In an effort reminiscent of the bitter "Swift Boat" campaign during the 2004 presidential race, a group of New York firefighters who lost sons in the Sept. 11 World Trade Center attacks is organizing a political committee to take on former Mayor Rudolph W. Giuliani in Republican primary states.

[...]

The 9/11 group is already being compared by some political observers to the Swift Boat Veterans for Truth group that damaged the candidacy of Sen. John F. Kerry (D-Mass.) in 2004 by impugning his Vietnam War service in the Navy. Both groups feature a self-sustaining constituency of passionate supporters and are aided by outside political forces eager to use them as vehicles in the presidential race.

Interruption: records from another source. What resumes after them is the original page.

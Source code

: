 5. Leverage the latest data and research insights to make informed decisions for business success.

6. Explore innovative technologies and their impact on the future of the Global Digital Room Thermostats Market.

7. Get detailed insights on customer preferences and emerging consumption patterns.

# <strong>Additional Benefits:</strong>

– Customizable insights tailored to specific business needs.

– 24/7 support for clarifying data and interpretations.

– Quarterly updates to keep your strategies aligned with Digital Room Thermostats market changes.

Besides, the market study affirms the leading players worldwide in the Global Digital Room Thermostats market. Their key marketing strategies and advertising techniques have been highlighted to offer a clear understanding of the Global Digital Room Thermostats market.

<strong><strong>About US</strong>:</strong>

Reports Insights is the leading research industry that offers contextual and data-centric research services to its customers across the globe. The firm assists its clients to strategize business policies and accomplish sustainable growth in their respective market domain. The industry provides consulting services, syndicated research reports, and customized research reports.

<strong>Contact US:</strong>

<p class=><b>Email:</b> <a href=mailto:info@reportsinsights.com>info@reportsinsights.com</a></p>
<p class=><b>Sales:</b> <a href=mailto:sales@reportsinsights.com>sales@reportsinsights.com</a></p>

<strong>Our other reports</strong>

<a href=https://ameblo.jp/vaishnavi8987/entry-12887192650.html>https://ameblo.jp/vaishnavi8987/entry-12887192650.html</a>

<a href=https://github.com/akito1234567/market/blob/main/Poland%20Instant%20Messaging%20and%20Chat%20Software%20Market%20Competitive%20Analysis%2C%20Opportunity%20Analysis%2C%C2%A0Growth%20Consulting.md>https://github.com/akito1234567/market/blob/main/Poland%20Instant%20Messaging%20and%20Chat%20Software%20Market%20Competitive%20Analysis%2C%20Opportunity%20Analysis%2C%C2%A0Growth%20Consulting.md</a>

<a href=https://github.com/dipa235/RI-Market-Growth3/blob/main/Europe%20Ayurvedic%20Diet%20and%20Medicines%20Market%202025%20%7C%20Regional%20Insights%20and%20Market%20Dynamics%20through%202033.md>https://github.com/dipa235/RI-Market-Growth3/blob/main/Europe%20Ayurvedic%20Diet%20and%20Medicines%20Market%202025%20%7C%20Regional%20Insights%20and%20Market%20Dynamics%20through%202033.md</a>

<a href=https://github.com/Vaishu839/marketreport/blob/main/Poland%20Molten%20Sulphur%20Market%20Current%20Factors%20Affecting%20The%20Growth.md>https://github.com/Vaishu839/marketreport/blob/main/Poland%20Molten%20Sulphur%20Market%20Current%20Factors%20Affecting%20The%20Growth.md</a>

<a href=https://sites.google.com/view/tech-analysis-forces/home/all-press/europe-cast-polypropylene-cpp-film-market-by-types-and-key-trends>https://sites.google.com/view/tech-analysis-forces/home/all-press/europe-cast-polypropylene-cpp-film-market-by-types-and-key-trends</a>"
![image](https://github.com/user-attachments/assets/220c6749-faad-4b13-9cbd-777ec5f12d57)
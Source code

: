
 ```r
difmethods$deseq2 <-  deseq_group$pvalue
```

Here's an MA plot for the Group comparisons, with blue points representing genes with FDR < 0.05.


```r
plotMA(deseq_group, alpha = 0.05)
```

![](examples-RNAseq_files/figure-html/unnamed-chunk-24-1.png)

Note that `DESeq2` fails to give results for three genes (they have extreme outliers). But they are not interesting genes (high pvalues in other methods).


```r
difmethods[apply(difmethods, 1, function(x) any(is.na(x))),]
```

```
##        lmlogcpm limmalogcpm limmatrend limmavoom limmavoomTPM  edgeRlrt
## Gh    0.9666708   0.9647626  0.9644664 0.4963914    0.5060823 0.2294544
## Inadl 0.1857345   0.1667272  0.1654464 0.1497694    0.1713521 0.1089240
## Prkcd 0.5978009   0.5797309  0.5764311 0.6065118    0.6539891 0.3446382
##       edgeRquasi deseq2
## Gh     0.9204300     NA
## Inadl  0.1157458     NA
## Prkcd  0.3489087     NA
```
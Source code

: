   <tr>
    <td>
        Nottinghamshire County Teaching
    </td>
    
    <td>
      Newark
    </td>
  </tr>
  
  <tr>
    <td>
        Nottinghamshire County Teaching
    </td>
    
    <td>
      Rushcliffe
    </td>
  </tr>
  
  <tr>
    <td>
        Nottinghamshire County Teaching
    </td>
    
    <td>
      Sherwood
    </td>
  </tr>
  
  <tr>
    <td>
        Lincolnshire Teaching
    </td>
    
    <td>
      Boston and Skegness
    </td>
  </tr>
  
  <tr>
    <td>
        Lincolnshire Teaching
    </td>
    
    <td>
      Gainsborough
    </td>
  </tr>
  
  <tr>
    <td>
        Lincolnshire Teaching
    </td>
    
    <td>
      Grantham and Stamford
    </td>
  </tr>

"Starting small doesn't mean you can count them out," said Stephanie Cutter, a political consultant who countered the attacks as Kerry's press aide in 2004. "When the Swift Boat group started . . . they had no money and no plan. In a matter of months they had enough money to go up with an ad buy, and that triggered their relevance."

The Swift Boat Veterans for Truth raised more than $25 million for media buys. Some of the money was donated in multimillion-dollar installments from reliable Republican fundraisers, including Texas businessmen T. Boone Pickens Jr. and Bob J. Perry. But last December, the group was fined almost $300,000 by the Federal Election Commission for exceeding spending limits and acting in concert with GOP campaign efforts.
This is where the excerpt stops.